The torque \( \tau \) on a current-carrying coil in a magnetic field is given by: \[ \tau = n I A B \sin \theta \]

where:
\( n \) is the number of turns of the coil,
- \( I \) is the current,
- \( A \) is the area of the coil,
- \( B \) is the magnetic field strength,
- \( \theta \) is the angle between the magnetic field and the normal to the coil.

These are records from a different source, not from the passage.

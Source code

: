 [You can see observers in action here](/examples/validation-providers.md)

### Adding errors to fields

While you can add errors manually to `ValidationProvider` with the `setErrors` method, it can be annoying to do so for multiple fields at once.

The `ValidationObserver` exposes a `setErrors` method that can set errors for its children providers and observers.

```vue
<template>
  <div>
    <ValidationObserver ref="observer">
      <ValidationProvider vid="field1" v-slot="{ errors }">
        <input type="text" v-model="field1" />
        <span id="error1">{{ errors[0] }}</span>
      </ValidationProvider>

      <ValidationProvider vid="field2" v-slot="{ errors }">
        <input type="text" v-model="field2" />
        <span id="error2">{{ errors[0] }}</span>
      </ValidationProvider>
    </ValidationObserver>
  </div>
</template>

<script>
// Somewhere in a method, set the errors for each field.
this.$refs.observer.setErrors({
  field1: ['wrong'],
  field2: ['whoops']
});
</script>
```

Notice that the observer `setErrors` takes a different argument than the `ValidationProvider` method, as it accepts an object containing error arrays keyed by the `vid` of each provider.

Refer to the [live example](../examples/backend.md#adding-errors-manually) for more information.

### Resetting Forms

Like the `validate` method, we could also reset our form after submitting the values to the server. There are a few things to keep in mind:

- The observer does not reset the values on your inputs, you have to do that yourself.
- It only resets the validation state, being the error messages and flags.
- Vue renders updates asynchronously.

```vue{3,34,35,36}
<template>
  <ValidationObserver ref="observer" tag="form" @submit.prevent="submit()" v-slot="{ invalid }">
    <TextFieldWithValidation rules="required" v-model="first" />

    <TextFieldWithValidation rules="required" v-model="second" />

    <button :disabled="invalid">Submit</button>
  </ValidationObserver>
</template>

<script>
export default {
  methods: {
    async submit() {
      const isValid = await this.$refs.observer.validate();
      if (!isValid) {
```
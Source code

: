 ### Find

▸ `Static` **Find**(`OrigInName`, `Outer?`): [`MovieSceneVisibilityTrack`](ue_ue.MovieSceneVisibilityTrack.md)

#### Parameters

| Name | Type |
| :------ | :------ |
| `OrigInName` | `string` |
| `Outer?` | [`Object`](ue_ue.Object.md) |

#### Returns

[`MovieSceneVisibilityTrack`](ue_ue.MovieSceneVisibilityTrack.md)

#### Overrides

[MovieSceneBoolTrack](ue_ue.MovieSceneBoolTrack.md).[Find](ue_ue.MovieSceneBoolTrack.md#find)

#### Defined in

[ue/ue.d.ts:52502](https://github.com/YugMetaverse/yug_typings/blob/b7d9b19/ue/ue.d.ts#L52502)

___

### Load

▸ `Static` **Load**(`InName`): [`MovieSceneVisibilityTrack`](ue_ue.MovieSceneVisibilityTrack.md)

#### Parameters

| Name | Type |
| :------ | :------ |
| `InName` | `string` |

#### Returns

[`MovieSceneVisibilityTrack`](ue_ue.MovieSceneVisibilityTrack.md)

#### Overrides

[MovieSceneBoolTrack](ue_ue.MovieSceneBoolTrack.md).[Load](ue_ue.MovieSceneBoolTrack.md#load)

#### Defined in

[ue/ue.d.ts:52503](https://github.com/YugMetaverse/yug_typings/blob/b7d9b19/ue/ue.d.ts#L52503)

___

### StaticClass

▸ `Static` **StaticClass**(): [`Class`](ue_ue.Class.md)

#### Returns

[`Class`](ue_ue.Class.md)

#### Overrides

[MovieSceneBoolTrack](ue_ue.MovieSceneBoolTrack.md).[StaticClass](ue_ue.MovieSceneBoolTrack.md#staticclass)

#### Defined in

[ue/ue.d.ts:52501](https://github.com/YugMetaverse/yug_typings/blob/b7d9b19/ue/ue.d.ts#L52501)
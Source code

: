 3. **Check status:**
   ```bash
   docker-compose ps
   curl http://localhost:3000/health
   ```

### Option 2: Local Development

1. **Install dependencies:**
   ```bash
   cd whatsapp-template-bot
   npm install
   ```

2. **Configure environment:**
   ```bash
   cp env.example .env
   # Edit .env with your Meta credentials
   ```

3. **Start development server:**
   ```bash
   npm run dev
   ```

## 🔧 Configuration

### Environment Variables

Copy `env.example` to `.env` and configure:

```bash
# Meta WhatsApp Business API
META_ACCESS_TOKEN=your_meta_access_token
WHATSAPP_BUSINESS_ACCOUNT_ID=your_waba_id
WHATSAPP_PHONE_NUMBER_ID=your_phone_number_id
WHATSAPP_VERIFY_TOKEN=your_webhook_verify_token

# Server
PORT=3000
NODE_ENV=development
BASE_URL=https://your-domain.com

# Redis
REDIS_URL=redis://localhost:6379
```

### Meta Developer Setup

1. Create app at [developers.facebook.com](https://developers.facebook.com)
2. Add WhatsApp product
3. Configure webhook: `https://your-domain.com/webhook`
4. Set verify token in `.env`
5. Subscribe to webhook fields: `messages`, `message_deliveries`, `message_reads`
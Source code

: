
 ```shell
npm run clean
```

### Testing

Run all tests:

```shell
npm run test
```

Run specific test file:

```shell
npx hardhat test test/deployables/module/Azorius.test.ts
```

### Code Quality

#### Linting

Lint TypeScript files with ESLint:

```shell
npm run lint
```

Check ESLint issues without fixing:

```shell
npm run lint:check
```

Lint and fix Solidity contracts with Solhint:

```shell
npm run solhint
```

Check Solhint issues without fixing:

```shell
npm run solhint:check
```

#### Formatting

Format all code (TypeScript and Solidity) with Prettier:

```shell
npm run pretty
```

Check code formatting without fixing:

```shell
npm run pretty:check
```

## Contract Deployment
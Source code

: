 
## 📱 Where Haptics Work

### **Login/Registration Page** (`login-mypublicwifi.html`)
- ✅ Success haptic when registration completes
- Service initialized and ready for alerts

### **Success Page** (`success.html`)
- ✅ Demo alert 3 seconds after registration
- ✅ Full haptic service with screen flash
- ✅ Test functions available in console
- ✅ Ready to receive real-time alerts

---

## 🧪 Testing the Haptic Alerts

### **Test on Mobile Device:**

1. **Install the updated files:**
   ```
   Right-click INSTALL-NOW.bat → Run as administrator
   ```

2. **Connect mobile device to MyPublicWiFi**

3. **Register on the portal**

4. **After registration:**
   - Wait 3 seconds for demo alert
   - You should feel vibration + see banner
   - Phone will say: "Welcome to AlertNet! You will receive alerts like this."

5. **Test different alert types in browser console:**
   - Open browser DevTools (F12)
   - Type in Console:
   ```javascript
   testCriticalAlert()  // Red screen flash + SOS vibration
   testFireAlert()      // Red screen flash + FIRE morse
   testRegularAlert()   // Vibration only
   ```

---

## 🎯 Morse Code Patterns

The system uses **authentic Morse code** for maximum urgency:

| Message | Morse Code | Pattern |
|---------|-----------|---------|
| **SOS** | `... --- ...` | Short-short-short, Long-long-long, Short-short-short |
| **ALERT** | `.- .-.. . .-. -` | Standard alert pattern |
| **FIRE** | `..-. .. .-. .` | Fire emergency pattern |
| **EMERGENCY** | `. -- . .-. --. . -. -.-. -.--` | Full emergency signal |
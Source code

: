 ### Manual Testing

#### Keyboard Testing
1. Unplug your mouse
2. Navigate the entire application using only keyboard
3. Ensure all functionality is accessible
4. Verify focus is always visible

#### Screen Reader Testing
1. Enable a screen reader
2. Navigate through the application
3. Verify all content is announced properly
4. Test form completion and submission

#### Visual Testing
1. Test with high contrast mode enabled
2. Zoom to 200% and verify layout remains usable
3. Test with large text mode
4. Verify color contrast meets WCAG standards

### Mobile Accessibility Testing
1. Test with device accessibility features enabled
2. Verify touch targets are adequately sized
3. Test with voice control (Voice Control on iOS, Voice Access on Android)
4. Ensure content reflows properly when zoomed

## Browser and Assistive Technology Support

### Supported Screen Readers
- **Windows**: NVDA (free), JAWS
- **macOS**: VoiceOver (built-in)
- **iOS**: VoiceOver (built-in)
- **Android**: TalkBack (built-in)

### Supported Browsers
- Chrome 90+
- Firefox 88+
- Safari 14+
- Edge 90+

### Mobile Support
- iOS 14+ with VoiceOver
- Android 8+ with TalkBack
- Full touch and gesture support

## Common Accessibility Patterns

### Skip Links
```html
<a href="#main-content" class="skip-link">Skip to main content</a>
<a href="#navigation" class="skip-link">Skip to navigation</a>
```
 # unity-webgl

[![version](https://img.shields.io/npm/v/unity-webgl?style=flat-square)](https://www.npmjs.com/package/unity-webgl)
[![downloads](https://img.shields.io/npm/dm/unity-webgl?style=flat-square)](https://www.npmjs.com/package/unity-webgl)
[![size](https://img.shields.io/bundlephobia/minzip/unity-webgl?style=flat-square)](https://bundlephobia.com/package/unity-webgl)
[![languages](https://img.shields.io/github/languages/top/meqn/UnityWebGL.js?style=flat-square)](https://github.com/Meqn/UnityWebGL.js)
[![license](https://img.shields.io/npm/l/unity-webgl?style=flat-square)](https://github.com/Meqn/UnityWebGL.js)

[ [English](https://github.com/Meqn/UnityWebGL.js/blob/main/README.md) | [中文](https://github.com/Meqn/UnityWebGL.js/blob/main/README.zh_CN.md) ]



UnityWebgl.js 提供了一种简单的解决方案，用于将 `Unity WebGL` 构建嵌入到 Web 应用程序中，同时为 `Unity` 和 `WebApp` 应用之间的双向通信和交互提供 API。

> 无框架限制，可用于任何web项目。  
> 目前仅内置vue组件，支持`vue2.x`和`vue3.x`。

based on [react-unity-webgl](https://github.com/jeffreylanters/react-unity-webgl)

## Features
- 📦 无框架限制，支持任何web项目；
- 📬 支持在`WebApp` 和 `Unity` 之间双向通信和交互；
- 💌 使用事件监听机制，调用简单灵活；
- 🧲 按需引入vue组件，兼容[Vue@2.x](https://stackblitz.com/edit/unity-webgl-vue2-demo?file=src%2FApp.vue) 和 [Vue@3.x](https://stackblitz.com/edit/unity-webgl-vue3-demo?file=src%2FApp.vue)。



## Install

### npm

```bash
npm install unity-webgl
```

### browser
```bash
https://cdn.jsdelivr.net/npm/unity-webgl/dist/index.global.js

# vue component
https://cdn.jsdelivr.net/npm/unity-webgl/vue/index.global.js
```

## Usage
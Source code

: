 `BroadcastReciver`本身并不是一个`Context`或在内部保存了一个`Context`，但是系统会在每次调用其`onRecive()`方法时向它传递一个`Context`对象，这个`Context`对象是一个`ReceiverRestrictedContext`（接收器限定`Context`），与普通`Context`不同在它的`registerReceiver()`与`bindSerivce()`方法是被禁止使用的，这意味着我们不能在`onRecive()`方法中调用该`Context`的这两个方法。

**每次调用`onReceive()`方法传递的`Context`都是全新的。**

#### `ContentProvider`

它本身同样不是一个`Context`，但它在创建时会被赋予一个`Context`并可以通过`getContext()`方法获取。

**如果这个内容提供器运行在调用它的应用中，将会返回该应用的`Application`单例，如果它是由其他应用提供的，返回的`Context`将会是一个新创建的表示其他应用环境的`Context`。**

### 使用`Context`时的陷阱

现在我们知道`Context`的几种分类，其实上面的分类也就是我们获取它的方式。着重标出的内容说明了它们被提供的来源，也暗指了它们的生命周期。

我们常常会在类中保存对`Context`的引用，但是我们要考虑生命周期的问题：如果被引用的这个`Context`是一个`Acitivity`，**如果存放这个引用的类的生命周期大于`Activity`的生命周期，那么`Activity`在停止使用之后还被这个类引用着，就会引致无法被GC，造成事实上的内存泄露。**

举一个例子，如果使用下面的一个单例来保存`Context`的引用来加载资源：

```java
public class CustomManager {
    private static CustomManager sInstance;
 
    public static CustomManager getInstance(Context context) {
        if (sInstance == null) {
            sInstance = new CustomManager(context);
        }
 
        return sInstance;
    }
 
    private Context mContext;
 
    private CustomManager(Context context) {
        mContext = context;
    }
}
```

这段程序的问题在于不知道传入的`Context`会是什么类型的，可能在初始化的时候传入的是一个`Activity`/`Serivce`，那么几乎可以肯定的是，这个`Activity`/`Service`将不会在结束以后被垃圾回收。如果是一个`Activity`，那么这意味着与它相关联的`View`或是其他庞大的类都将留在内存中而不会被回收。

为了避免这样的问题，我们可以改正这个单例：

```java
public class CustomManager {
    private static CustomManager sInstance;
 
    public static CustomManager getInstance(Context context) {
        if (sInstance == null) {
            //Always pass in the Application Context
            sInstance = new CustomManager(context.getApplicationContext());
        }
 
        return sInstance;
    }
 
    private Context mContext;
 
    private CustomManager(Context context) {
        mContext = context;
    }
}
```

Initially, when the coil is in the vertical plane (\( \theta = 90^\circ \)), the torque is: \[ \tau_1 = n I A B \sin 90^\circ = n I A B \] Substituting the known values: \[ 0.12 = 60 \times 2 \times 1.5 \times 10^{-3} \times B \] Solving for \( B \): \[ B = \frac{0.12}{60 \times 2 \times 1.5 \times 10^{-3}} = 0.67 \, \text{T} \] Thus, the magnitude of the magnetic field is \( 0.67 \, \text{T} \).